Published November 29, 2023
New home sales fare better in Phoenix metro than rest of the nation
New home sales fare better in Phoenix metro than rest of the nation
As national economists see mounting headwinds in the U.S. housing market, metro Phoenix has a different story to tell.
While new home sales fell 5.6% nationwide in October, they increased in the Valley, according to research by R.L. Brown Housing Report.
The metro had 1,854 new home closings in October, up 4.04% from 1,782 in October 2022, according to the Phoenix housing report.
Another indication of a strong recovery in metro Phoenix was a resurgence of permit activity, where R.L. Brown Housing Reports counted 1,833 new homebuilder permits issued in October, up from 785 in October 2022.
These numbers strongly suggest that homebuilders in metro Phoenix have managed to recover significantly from the shock of dramatically increased mortgage rates and construction costs of a year ago, according to the report.
During the second half of 2022, homebuilders in metro Phoenix saw a significant slowdown as a result of the jump in mortgage interest rates, said Alan Jones, Phoenix division president for Miami-based Lennar Corp. (NYSE: LEN).
Jones said his Phoenix division is seeing strong sales activity — an increase of more than 15% year over year.
"A big reason for that is we're making it so payments work for the buyer," he said. "We're buying down the interest rate."
The big question: How long will homebuilder incentives last?
But how long homebuilders can offer these incentives remains to be seen, said Daniel Vielhaber, an economist with Nationwide Mutual Insurance Co.

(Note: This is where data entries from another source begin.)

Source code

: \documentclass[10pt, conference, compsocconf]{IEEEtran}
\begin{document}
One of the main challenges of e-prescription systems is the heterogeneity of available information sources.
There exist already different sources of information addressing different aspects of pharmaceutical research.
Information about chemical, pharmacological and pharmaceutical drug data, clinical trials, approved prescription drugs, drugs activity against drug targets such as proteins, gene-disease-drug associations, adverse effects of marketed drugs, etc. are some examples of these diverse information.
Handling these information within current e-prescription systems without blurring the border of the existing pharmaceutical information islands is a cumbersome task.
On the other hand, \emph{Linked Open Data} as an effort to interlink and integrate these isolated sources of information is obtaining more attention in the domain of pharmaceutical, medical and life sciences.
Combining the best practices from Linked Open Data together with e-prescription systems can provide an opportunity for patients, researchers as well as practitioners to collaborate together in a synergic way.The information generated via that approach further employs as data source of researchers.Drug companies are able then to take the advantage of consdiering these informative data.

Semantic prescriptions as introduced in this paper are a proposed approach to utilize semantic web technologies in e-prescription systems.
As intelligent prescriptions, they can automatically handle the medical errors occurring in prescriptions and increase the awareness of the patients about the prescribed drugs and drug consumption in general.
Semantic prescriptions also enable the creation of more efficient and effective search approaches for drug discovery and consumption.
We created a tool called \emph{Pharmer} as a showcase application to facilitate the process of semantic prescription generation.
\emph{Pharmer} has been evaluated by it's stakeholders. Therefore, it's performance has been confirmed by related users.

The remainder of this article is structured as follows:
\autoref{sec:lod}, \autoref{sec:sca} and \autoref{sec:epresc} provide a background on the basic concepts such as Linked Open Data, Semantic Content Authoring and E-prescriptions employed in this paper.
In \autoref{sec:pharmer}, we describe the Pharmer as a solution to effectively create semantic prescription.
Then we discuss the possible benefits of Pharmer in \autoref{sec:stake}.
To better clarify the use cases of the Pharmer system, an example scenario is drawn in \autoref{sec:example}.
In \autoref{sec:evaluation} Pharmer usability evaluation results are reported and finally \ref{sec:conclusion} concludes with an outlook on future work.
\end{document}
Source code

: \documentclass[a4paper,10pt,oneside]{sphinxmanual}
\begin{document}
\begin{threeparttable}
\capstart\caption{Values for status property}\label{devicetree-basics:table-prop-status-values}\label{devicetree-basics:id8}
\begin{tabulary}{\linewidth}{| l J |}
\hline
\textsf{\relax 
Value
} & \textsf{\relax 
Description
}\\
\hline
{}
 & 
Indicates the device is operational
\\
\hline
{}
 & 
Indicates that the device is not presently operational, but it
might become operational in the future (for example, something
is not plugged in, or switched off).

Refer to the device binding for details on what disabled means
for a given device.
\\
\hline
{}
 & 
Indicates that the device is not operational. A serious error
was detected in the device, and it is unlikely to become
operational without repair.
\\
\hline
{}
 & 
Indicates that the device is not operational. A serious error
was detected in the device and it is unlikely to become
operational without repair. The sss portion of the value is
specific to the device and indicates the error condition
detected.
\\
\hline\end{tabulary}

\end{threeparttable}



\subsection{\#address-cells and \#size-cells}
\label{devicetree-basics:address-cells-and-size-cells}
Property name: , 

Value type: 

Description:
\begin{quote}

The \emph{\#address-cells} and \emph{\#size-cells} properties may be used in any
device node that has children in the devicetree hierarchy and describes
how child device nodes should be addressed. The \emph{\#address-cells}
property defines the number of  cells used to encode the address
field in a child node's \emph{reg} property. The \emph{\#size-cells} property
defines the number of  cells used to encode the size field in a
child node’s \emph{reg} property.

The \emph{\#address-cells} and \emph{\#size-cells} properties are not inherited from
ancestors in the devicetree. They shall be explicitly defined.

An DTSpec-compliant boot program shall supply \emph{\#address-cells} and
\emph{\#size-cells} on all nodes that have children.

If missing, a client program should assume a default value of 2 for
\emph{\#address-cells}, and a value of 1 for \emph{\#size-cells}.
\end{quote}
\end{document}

"Rate incentives from builders have helped to ease the financial burden for buyers and made new homes more appealing amid the many headwinds currently facing the housing market, but it's unknown for how long builders can continue to offer such incentives," Vielhaber said.
Jones is expecting a 10% increase in home closings for Lennar's Phoenix division, which closed on 2,444 homes in 2022.
He said he's encouraged that major employers are expanding to metro Phoenix, pointing to Taiwan Semiconductor Manufacturing Co.'s $40 billion chip plant being built in north Phoenix, Intel Corp.'s $20 billion expansion in Chandler and LG Energy Solution Ltd.'s plans to spend $5.5 billion to build two battery plants in Queen Creek.
"There is a strong demand for housing," Jones said.
Don Barrineau, Phoenix division president for Mattamy Homes, said sales are up a few percentage points over this time last year for the Florida-based homebuilder.
Over the past several years, Barrineau has been buying vacant land surrounding TSMC's plant in north Phoenix.
Mattamy's Sendero community near Anthem and Sereno near the Vistancia master-planned community will serve that submarket, he said.
"We have three more under development that will serve that TSMC deal," he said.
"This Phoenix SMA has got a good job engine underway with all the manufacturing, distribution and relocations to this market," he said.
In addition, the Queen Creek and San Tan areas in the southeast submarket are healthy sales markets for Mattamy, Barrineau said.
Housing resale activity declines
This increase in new home sales comes at a time when resale activity in the region continues to decline, suffering a further 10.91% drop from the same month last year and a nearly 32% drop from the year-to-date comparison, according to R.L. Brown Housing Report.
Meanwhile, home prices nationwide increased 3.9% in September, according to the S&P CoreLogic Case-Shiller Indices released Nov. 28.
In metro Phoenix, home prices inched up 0.5% between August and September, but they were still down 1.2% year over year in September, according to the Case-Shiller report.